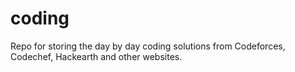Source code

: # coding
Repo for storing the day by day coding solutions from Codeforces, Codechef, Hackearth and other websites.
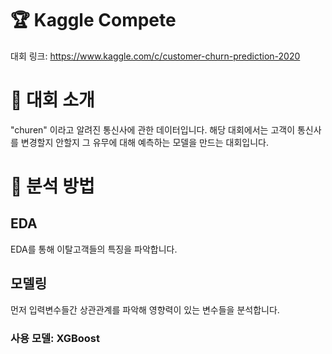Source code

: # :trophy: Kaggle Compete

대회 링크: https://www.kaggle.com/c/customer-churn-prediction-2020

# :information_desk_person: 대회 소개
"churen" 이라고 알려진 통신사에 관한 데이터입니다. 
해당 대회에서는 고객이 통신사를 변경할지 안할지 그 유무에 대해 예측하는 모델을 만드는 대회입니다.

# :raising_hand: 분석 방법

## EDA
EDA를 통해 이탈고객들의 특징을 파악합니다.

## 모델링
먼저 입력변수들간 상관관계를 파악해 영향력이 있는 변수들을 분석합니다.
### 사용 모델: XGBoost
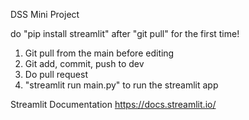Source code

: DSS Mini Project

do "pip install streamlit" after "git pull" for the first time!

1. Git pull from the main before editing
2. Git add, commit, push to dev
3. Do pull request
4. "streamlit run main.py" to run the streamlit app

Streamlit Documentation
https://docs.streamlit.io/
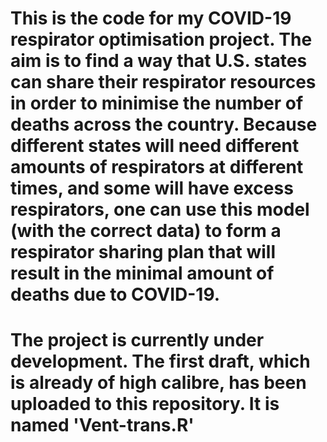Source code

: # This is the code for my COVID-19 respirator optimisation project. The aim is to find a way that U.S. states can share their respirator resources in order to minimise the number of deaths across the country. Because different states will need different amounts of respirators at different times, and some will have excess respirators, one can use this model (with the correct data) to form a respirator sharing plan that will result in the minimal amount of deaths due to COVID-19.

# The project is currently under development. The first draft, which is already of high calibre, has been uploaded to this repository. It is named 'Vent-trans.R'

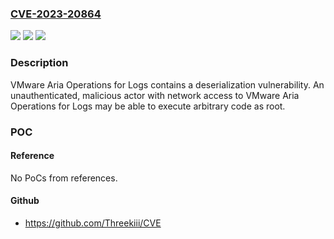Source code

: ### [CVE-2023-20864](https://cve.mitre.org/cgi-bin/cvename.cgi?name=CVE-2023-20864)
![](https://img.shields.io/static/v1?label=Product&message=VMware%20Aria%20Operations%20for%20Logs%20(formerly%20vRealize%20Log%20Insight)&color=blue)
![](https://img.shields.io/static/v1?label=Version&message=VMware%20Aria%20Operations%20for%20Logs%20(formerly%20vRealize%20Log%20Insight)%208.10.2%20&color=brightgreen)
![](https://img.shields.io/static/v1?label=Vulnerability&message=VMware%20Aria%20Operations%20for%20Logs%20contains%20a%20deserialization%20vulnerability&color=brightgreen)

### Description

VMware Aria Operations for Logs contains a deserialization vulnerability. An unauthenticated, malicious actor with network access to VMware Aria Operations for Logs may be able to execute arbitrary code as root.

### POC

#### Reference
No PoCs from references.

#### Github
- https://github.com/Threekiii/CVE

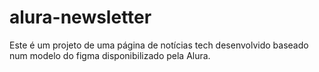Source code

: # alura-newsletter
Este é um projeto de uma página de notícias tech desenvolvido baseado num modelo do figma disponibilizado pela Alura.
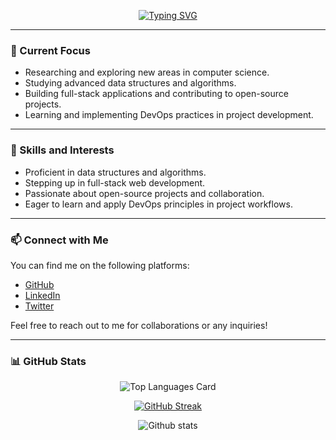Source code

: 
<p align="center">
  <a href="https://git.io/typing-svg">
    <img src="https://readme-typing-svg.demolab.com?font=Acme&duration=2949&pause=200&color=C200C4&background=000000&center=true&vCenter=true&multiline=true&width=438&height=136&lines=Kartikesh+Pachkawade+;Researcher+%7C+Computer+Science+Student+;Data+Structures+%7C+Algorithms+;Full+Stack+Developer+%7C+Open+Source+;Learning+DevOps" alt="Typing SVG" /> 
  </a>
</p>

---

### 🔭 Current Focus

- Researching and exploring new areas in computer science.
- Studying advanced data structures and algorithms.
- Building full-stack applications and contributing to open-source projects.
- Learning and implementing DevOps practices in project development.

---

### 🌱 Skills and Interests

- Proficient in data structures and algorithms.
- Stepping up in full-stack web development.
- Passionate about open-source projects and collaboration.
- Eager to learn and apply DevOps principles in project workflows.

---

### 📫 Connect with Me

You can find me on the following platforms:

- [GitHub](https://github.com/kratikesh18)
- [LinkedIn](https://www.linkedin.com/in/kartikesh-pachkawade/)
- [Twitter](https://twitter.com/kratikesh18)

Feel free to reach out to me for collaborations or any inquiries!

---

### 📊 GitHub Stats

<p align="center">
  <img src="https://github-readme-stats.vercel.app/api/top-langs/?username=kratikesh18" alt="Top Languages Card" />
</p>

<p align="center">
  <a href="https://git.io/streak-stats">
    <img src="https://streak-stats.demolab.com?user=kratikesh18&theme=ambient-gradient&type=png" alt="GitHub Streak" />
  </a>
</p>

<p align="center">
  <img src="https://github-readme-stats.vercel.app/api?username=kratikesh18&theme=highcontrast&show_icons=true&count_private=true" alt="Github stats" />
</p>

● Problem description
Look through the entries above; copy each line where the string "message" appears.

● Problem solution
![](https://img.shields.io/static/v1?label=Product&message=VMware%20Aria%20Operations%20for%20Logs%20(formerly%20vRealize%20Log%20Insight)&color=blue)
![](https://img.shields.io/static/v1?label=Version&message=VMware%20Aria%20Operations%20for%20Logs%20(formerly%20vRealize%20Log%20Insight)%208.10.2%20&color=brightgreen)
![](https://img.shields.io/static/v1?label=Vulnerability&message=VMware%20Aria%20Operations%20for%20Logs%20contains%20a%20deserialization%20vulnerability&color=brightgreen)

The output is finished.